Assim, é papel da educação expressiva que a criança aja, sinta, pense, reflita, procure conhecimentos e se expresse tendo por base a criatividade e os seus sentimentos, levando-a à manifestação da sua expressão. Ao colocar-se a criança em ação ir-se-ão descobrir os sentimentos que a movem, permitindo-lhe ter consciência de si e dos que a rodeia, reforçando o seu desenvolvimento pessoal. Devem, portanto, ser valorizadas as capacidades de cada indivíduo e não apenas a intelectual (Ferraz & Dalmann, 2012).

A criança criativa expressa-se de maneira diferente nos seus desenhos. A criatividade surge de uma forma natural e espontânea e, para tal, apenas é necessário que esta se expresse livremente. A criatividade é uma habilidade cognitiva que procura encontrar soluções diferentes e ainda não utilizadas, face a um problema encontrado (Wechsler & Nakano, 2012; Ferraz & Dalmann, 2012; Sousa, 2003a; Sousa, 2003b). Taylor (1955, referenciado por Sousa, 2003a) identificou cinco tipos de criatividade. Apenas se irá destacar a criatividade expressiva, uma vez que será a base deste trabalho. Assim, a criatividade expressiva, é caracterizada por ser aquela em que cada indivíduo tem total liberdade em expressar as suas emoções, criativamente. A produção final não tem aqui um papel fundamental uma vez que se dá mais relevo à “catarse emocional do acto” (p. 190). No mesmo sentido, numa análise de Carvalho (2009), considera-se que “de um ponto vista dinâmico a actividade artística pode ser encarada como uma forma de expressão espontânea dando acesso a material inconsciente” (p. 14) sendo “atribuída à criatividade artística a característica de pensamento divergente” (p. 14) que vai ao encontro do pensamento inconsciente e que se opõe ao pensamento convergente, que por sua vez

se aproxima do pensamento consciente e socializado. Através da arte a capacidade criadora está em constante desenvolvimento assim como o pensamento divergente (Lowenfeld & Brittain, 1970).

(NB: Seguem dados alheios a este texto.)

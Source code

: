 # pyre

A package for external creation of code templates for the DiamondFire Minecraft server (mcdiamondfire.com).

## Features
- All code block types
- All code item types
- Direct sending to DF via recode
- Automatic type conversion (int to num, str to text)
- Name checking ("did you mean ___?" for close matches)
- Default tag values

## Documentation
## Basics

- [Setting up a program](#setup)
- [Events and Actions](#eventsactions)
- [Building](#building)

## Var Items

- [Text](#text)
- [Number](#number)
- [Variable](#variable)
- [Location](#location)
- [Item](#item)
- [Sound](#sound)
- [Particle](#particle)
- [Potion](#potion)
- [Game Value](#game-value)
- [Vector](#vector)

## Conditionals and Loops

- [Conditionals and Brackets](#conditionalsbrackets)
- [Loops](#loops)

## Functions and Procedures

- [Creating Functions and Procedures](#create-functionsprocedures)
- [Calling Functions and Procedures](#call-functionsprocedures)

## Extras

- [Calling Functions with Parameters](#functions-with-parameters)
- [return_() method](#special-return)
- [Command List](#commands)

Como já foi visto até aqui, deve proporcionar-se à criança (e a cada indivíduo) um conjunto dinâmico de experiências. Quanto mais vasta for a experiência humana maior será a capacidade da atividade criadora da imaginação. Assim, a criança necessita ver, escutar e experimentar, sentir, aprender e assimilar tornando-se assim mais produtiva, criativa e imaginativa. A ação criadora surge da necessidade que cada indivíduo tem em se adaptar ao meio e se manter em constante equilíbrio. Estes fatores e a interação entre eles são também responsáveis pelo desenvolvimento da imaginação. Em cada estádio de desenvolvimento da criança (e de cada pessoa) a imaginação e a capacidade criadora vão revelar-se de diferentes modos. Além disto, há ainda que ter em conta o princípio de liberdade, pois é peça vital para o desenvolvimento da atividade criativa (Vygotsky, 2009).

Dito isto, importa confirmar a relevância de desenvolver a capacidade criadora, uma vez que esta é fundamental, em conjunto com a imaginação, para o desenvolvimento de cada indivíduo, bem como, para a preparação para a vida futura (Vygotsky, 2009).

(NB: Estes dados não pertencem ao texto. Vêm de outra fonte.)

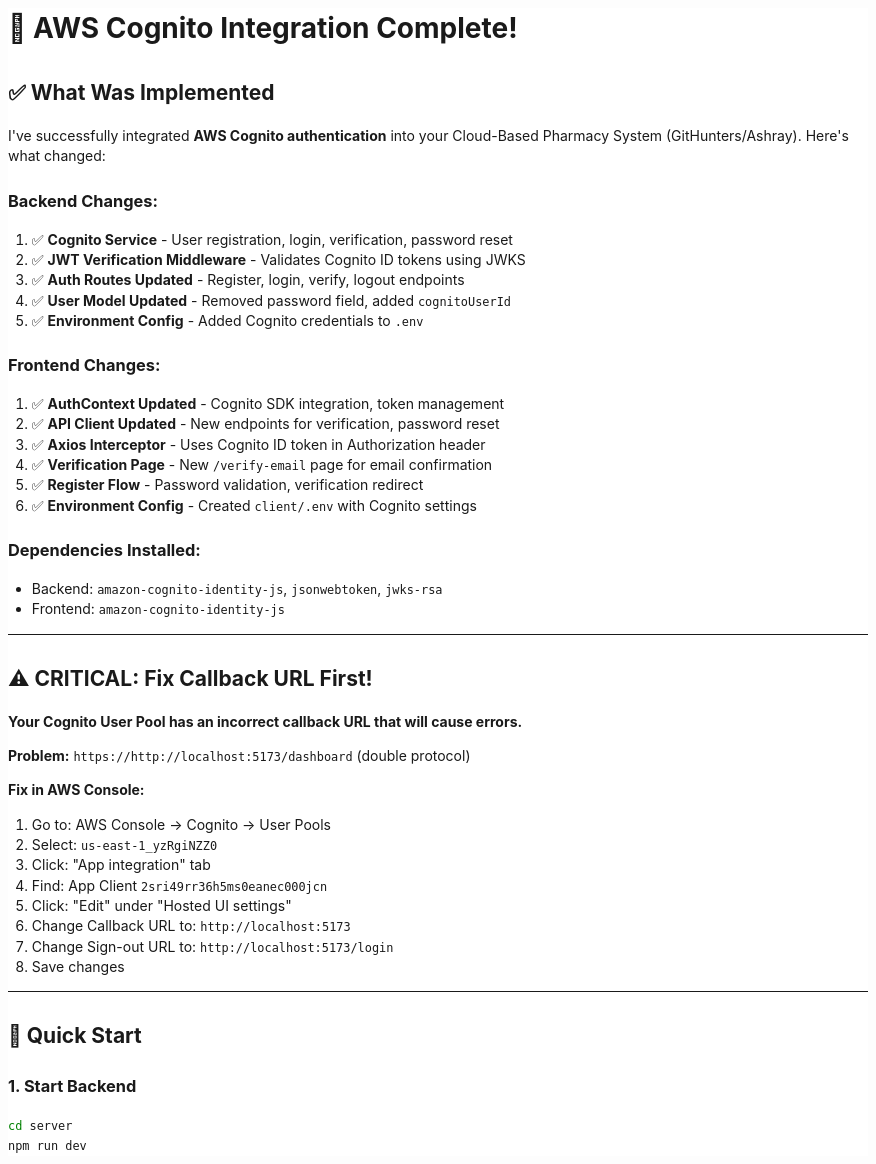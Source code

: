 # 🎉 AWS Cognito Integration Complete!

## ✅ What Was Implemented

I've successfully integrated **AWS Cognito authentication** into your Cloud-Based Pharmacy System (GitHunters/Ashray). Here's what changed:

### Backend Changes:
1. ✅ **Cognito Service** - User registration, login, verification, password reset
2. ✅ **JWT Verification Middleware** - Validates Cognito ID tokens using JWKS
3. ✅ **Auth Routes Updated** - Register, login, verify, logout endpoints
4. ✅ **User Model Updated** - Removed password field, added `cognitoUserId`
5. ✅ **Environment Config** - Added Cognito credentials to `.env`

### Frontend Changes:
1. ✅ **AuthContext Updated** - Cognito SDK integration, token management
2. ✅ **API Client Updated** - New endpoints for verification, password reset
3. ✅ **Axios Interceptor** - Uses Cognito ID token in Authorization header
4. ✅ **Verification Page** - New `/verify-email` page for email confirmation
5. ✅ **Register Flow** - Password validation, verification redirect
6. ✅ **Environment Config** - Created `client/.env` with Cognito settings

### Dependencies Installed:
- Backend: `amazon-cognito-identity-js`, `jsonwebtoken`, `jwks-rsa`
- Frontend: `amazon-cognito-identity-js`

---

## ⚠️ CRITICAL: Fix Callback URL First!

**Your Cognito User Pool has an incorrect callback URL that will cause errors.**

**Problem:** `https://http://localhost:5173/dashboard` (double protocol)

**Fix in AWS Console:**
1. Go to: AWS Console → Cognito → User Pools
2. Select: `us-east-1_yzRgiNZZ0`
3. Click: "App integration" tab
4. Find: App Client `2sri49rr36h5ms0eanec000jcn`
5. Click: "Edit" under "Hosted UI settings"
6. Change Callback URL to: `http://localhost:5173`
7. Change Sign-out URL to: `http://localhost:5173/login`
8. Save changes

---

## 🚀 Quick Start

### 1. Start Backend
```bash
cd server
npm run dev
```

É necessário salientar que o conceito de criatividade é muito complexo. No entanto, poder-se-á afirmar que «a criatividade é de facto o poder criador, a capacidade de invenção, de imaginação e de criação e o adjetivo “criativo” aplica-se ao comportamento capaz de criatividade» (Roux, 2009, p. 28). Pressupõe um impulso físico que, posteriormente, levará à criação e que, em determinadas condições psicológicas, permitirão que este impulso criativo tenha lugar. Para Donald Wood Winnicott (referenciado por Roux, 2009) “a criatividade é universal, inerente ao facto de se viver, é uma tendência natural, indispensável a todo o artista, mas presente em todo o homem” (p. 33). É necessário, deste modo, encontrar formas e métodos de desenvolver e incentivar a criatividade, uma vez que esta é fonte de autorrealização de cada indivíduo, sendo possível fazê-lo recorrendo à prática da imaginação, do conhecimento e da motivação. “A criatividade estimula-se não se ensina” (Ferraz & Dalmann, 2012, p. 52).